I hear some plucky, spirited young woman exclaiming:—
"This is all very well. No doubt your sermon, as you call it, contains a good deal of truth; but how about these young men who spend their time drinking, smoking, loafing about club-houses, and running after strange women? I suppose you think they are perfect angels."
My dear friend, have I said anything in this sermon, or do I say anything in this book, which leads you to suppose that I think men better than women?
It is because I believe that, in the constitution of the race, you are the fountain-head of social, moral and religious influence, that I come directly to you.
My mother taught me, long ago, the great moral superiority of woman. She taught me that most of the good and pure in this world comes from woman.
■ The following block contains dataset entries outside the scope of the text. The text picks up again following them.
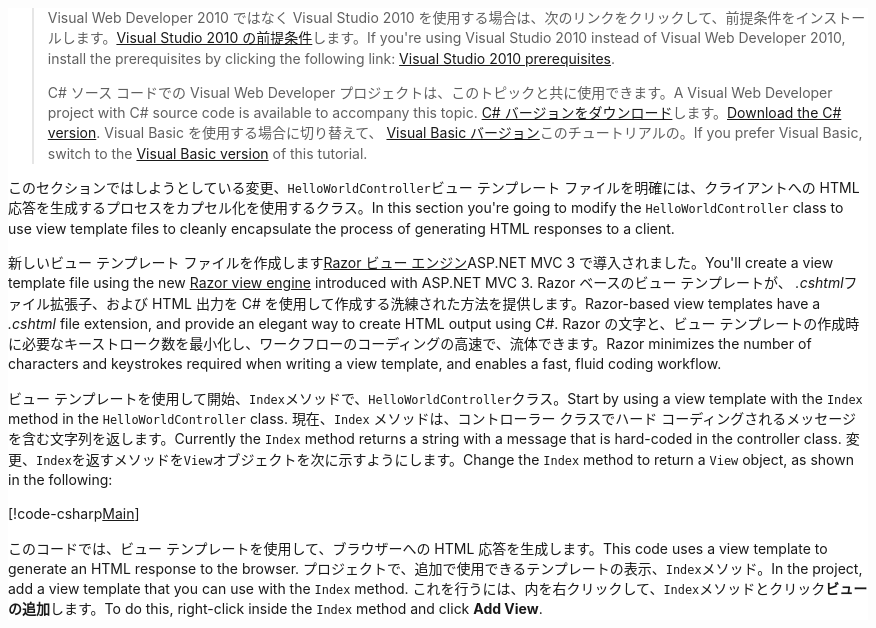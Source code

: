 > <span data-ttu-id="d906d-114">Visual Web Developer 2010 ではなく Visual Studio 2010 を使用する場合は、次のリンクをクリックして、前提条件をインストールします。[Visual Studio 2010 の前提条件](https://www.microsoft.com/web/gallery/install.aspx?appsxml=&amp;appid=VS2010SP1Pack)します。</span><span class="sxs-lookup"><span data-stu-id="d906d-114">If you're using Visual Studio 2010 instead of Visual Web Developer 2010, install the prerequisites by clicking the following link: [Visual Studio 2010 prerequisites](https://www.microsoft.com/web/gallery/install.aspx?appsxml=&amp;appid=VS2010SP1Pack).</span></span>
> 
> <span data-ttu-id="d906d-115">C# ソース コードでの Visual Web Developer プロジェクトは、このトピックと共に使用できます。</span><span class="sxs-lookup"><span data-stu-id="d906d-115">A Visual Web Developer project with C# source code is available to accompany this topic.</span></span> <span data-ttu-id="d906d-116">[C# バージョンをダウンロード](https://code.msdn.microsoft.com/Introduction-to-MVC-3-10d1b098)します。</span><span class="sxs-lookup"><span data-stu-id="d906d-116">[Download the C# version](https://code.msdn.microsoft.com/Introduction-to-MVC-3-10d1b098).</span></span> <span data-ttu-id="d906d-117">Visual Basic を使用する場合に切り替えて、 [Visual Basic バージョン](../vb/intro-to-aspnet-mvc-3.md)このチュートリアルの。</span><span class="sxs-lookup"><span data-stu-id="d906d-117">If you prefer Visual Basic, switch to the [Visual Basic version](../vb/intro-to-aspnet-mvc-3.md) of this tutorial.</span></span>


<span data-ttu-id="d906d-118">このセクションではしようとしている変更、`HelloWorldController`ビュー テンプレート ファイルを明確には、クライアントへの HTML 応答を生成するプロセスをカプセル化を使用するクラス。</span><span class="sxs-lookup"><span data-stu-id="d906d-118">In this section you're going to modify the `HelloWorldController` class to use view template files to cleanly encapsulate the process of generating HTML responses to a client.</span></span>

<span data-ttu-id="d906d-119">新しいビュー テンプレート ファイルを作成します[Razor ビュー エンジン](https://weblogs.asp.net/scottgu/archive/2010/07/02/introducing-razor.aspx)ASP.NET MVC 3 で導入されました。</span><span class="sxs-lookup"><span data-stu-id="d906d-119">You'll create a view template file using the new [Razor view engine](https://weblogs.asp.net/scottgu/archive/2010/07/02/introducing-razor.aspx) introduced with ASP.NET MVC 3.</span></span> <span data-ttu-id="d906d-120">Razor ベースのビュー テンプレートが、 *.cshtml*ファイル拡張子、および HTML 出力を C# を使用して作成する洗練された方法を提供します。</span><span class="sxs-lookup"><span data-stu-id="d906d-120">Razor-based view templates have a *.cshtml* file extension, and provide an elegant way to create HTML output using C#.</span></span> <span data-ttu-id="d906d-121">Razor の文字と、ビュー テンプレートの作成時に必要なキーストローク数を最小化し、ワークフローのコーディングの高速で、流体できます。</span><span class="sxs-lookup"><span data-stu-id="d906d-121">Razor minimizes the number of characters and keystrokes required when writing a view template, and enables a fast, fluid coding workflow.</span></span>

<span data-ttu-id="d906d-122">ビュー テンプレートを使用して開始、`Index`メソッドで、`HelloWorldController`クラス。</span><span class="sxs-lookup"><span data-stu-id="d906d-122">Start by using a view template with the `Index` method in the `HelloWorldController` class.</span></span> <span data-ttu-id="d906d-123">現在、`Index` メソッドは、コントローラー クラスでハード コーディングされるメッセージを含む文字列を返します。</span><span class="sxs-lookup"><span data-stu-id="d906d-123">Currently the `Index` method returns a string with a message that is hard-coded in the controller class.</span></span> <span data-ttu-id="d906d-124">変更、`Index`を返すメソッドを`View`オブジェクトを次に示すようにします。</span><span class="sxs-lookup"><span data-stu-id="d906d-124">Change the `Index` method to return a `View` object, as shown in the following:</span></span>

[!code-csharp[Main](adding-a-view/samples/sample1.cs)]

<span data-ttu-id="d906d-125">このコードでは、ビュー テンプレートを使用して、ブラウザーへの HTML 応答を生成します。</span><span class="sxs-lookup"><span data-stu-id="d906d-125">This code uses a view template to generate an HTML response to the browser.</span></span> <span data-ttu-id="d906d-126">プロジェクトで、追加で使用できるテンプレートの表示、`Index`メソッド。</span><span class="sxs-lookup"><span data-stu-id="d906d-126">In the project, add a view template that you can use with the `Index` method.</span></span> <span data-ttu-id="d906d-127">これを行うには、内を右クリックして、`Index`メソッドとクリック**ビューの追加**します。</span><span class="sxs-lookup"><span data-stu-id="d906d-127">To do this, right-click inside the `Index` method and click **Add View**.</span></span>
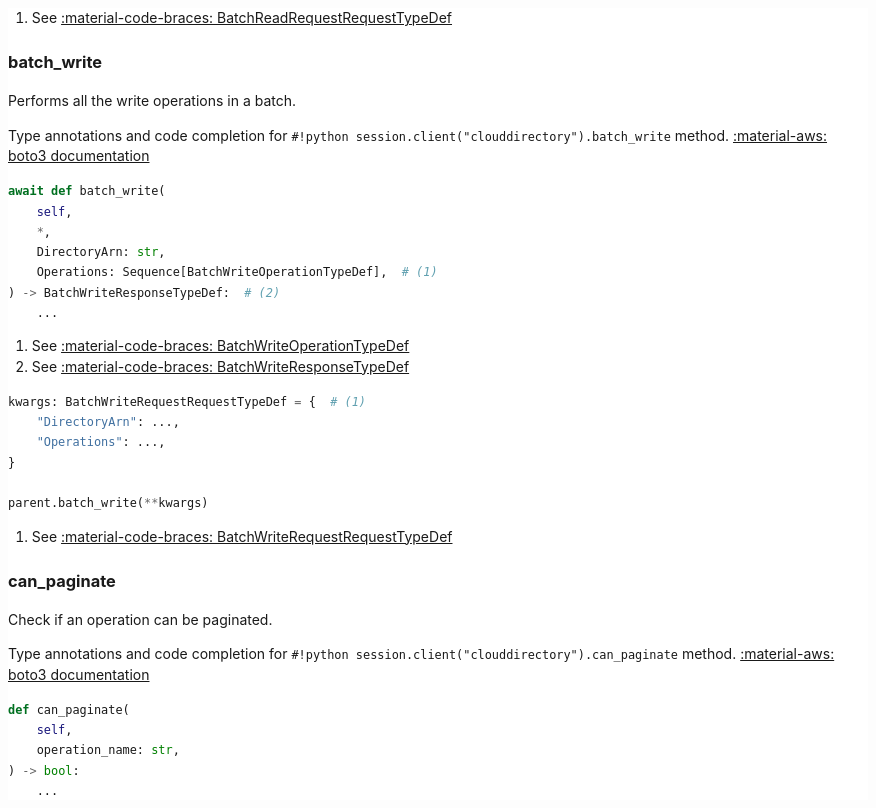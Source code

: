 1. See [:material-code-braces: BatchReadRequestRequestTypeDef](./type_defs.md#batchreadrequestrequesttypedef) 

### batch\_write

Performs all the write operations in a batch.

Type annotations and code completion for `#!python session.client("clouddirectory").batch_write` method.
[:material-aws: boto3 documentation](https://boto3.amazonaws.com/v1/documentation/api/latest/reference/services/clouddirectory.html#CloudDirectory.Client.batch_write)

```python title="Method definition"
await def batch_write(
    self,
    *,
    DirectoryArn: str,
    Operations: Sequence[BatchWriteOperationTypeDef],  # (1)
) -> BatchWriteResponseTypeDef:  # (2)
    ...
```

1. See [:material-code-braces: BatchWriteOperationTypeDef](./type_defs.md#batchwriteoperationtypedef) 
2. See [:material-code-braces: BatchWriteResponseTypeDef](./type_defs.md#batchwriteresponsetypedef) 


```python title="Usage example with kwargs"
kwargs: BatchWriteRequestRequestTypeDef = {  # (1)
    "DirectoryArn": ...,
    "Operations": ...,
}

parent.batch_write(**kwargs)
```

1. See [:material-code-braces: BatchWriteRequestRequestTypeDef](./type_defs.md#batchwriterequestrequesttypedef) 

### can\_paginate

Check if an operation can be paginated.

Type annotations and code completion for `#!python session.client("clouddirectory").can_paginate` method.
[:material-aws: boto3 documentation](https://boto3.amazonaws.com/v1/documentation/api/latest/reference/services/clouddirectory.html#CloudDirectory.Client.can_paginate)

```python title="Method definition"
def can_paginate(
    self,
    operation_name: str,
) -> bool:
    ...
```

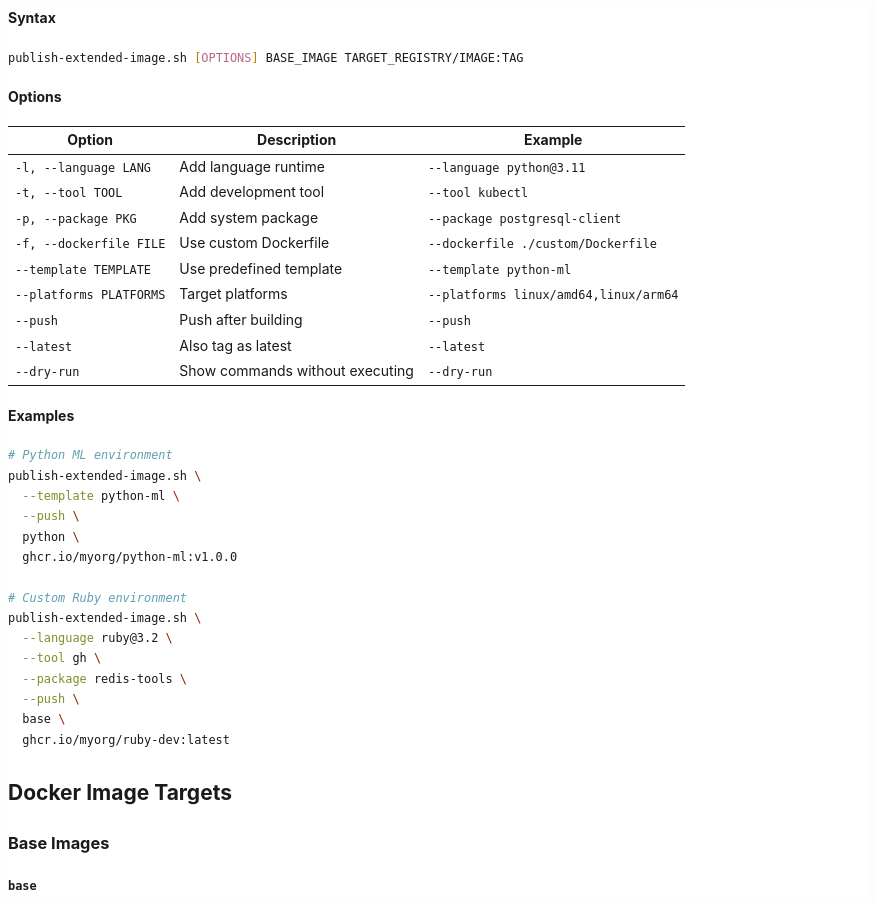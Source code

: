 #### Syntax

```bash
publish-extended-image.sh [OPTIONS] BASE_IMAGE TARGET_REGISTRY/IMAGE:TAG
```

#### Options

| Option                  | Description                     | Example                               |
| ----------------------- | ------------------------------- | ------------------------------------- |
| `-l, --language LANG`   | Add language runtime            | `--language python@3.11`              |
| `-t, --tool TOOL`       | Add development tool            | `--tool kubectl`                      |
| `-p, --package PKG`     | Add system package              | `--package postgresql-client`         |
| `-f, --dockerfile FILE` | Use custom Dockerfile           | `--dockerfile ./custom/Dockerfile`    |
| `--template TEMPLATE`   | Use predefined template         | `--template python-ml`                |
| `--platforms PLATFORMS` | Target platforms                | `--platforms linux/amd64,linux/arm64` |
| `--push`                | Push after building             | `--push`                              |
| `--latest`              | Also tag as latest              | `--latest`                            |
| `--dry-run`             | Show commands without executing | `--dry-run`                           |

#### Examples

```bash
# Python ML environment
publish-extended-image.sh \
  --template python-ml \
  --push \
  python \
  ghcr.io/myorg/python-ml:v1.0.0

# Custom Ruby environment
publish-extended-image.sh \
  --language ruby@3.2 \
  --tool gh \
  --package redis-tools \
  --push \
  base \
  ghcr.io/myorg/ruby-dev:latest
```

## Docker Image Targets

### Base Images

#### `base`

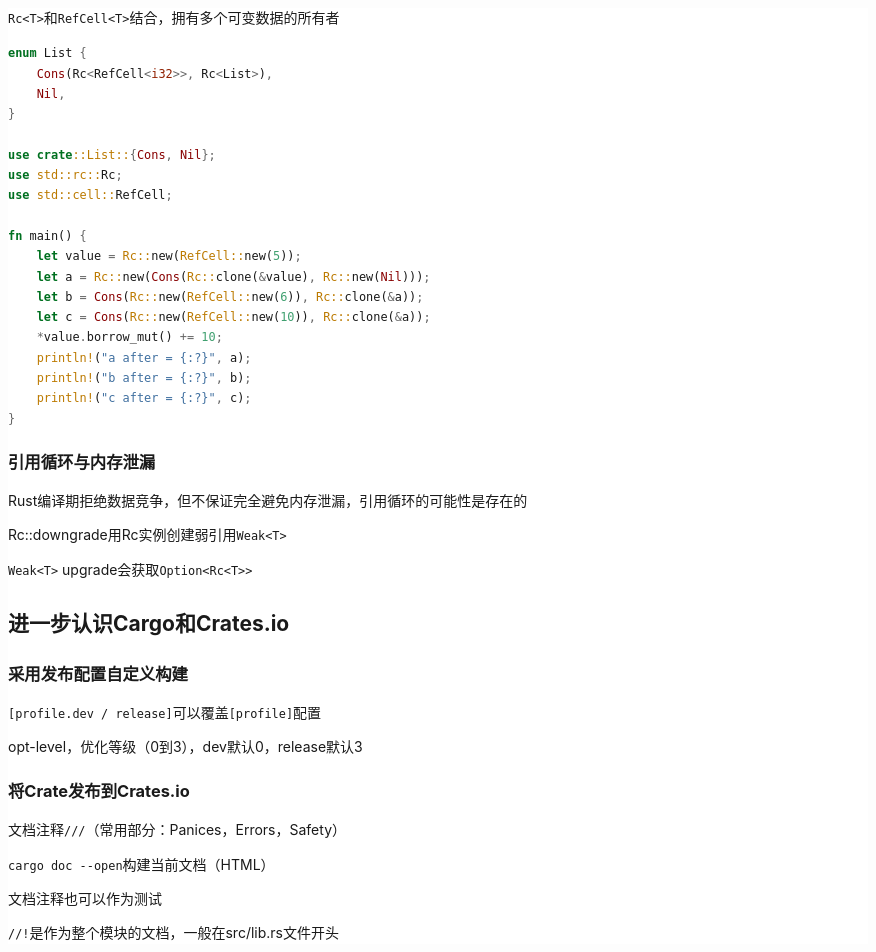 

`Rc<T>`和`RefCell<T>`结合，拥有多个可变数据的所有者

```rust
enum List {
    Cons(Rc<RefCell<i32>>, Rc<List>),
    Nil,
}

use crate::List::{Cons, Nil};
use std::rc::Rc;
use std::cell::RefCell;

fn main() {
    let value = Rc::new(RefCell::new(5));
    let a = Rc::new(Cons(Rc::clone(&value), Rc::new(Nil)));
    let b = Cons(Rc::new(RefCell::new(6)), Rc::clone(&a));
    let c = Cons(Rc::new(RefCell::new(10)), Rc::clone(&a));
    *value.borrow_mut() += 10;
    println!("a after = {:?}", a);
    println!("b after = {:?}", b);
    println!("c after = {:?}", c);
}
```



### 引用循环与内存泄漏

Rust编译期拒绝数据竞争，但不保证完全避免内存泄漏，引用循环的可能性是存在的

Rc::downgrade用Rc实例创建弱引用`Weak<T>`

`Weak<T>` upgrade会获取`Option<Rc<T>>`



## 进一步认识Cargo和Crates.io

### 采用发布配置自定义构建

`[profile.dev / release]`可以覆盖`[profile]`配置

opt-level，优化等级（0到3），dev默认0，release默认3



### 将Crate发布到Crates.io

文档注释`///`（常用部分：Panices，Errors，Safety）

`cargo doc --open`构建当前文档（HTML）

文档注释也可以作为测试

`//!`是作为整个模块的文档，一般在src/lib.rs文件开头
So far from thinking that man is an angel, and woman a nothing, and a bad nothing, the strongest article in my religious creed is, that when woman has been redeemed from the shilly-shally, lace, ribbon, and feather life, into which she has so unhappily drifted,—when woman shall be restored to herself, she will be strong enough in soul to take us men in her arms, and carry us to heaven.
I beg you will not suppose that, in my criticisms upon woman, I am prompted by the belief that she needs special exhortation on her own account. I appeal to her on account of us all, believing that the most direct and effective way to redeem the race, is to induce woman to lay aside every weight and the special sins that so beset her, and to run the race with the highest womanly heroism.
PIANO MUSIC.
Nothing so constantly troubled and pained me during the progress of the school at Lexington, as the strange passion for the piano. Of the one hundred and forty girls present during the third year, I cannot recall more than three or four who possessed any decided musical capacity, while nearly a hundred studied music. Fifteen pianos were going constantly.
Take any one of sixty or seventy who were studying music, simply because it was fashionable, and consider the waste. One hundred and fifty to three hundred dollars a year for instruction, with two to five hours' exhaustive daily practice. I cannot bear to think that this foolish waste, and worse than waste, was going on for years, in an institution under my management. But there are influences at work stronger than the will of the teachers. Those influences come from established prejudices.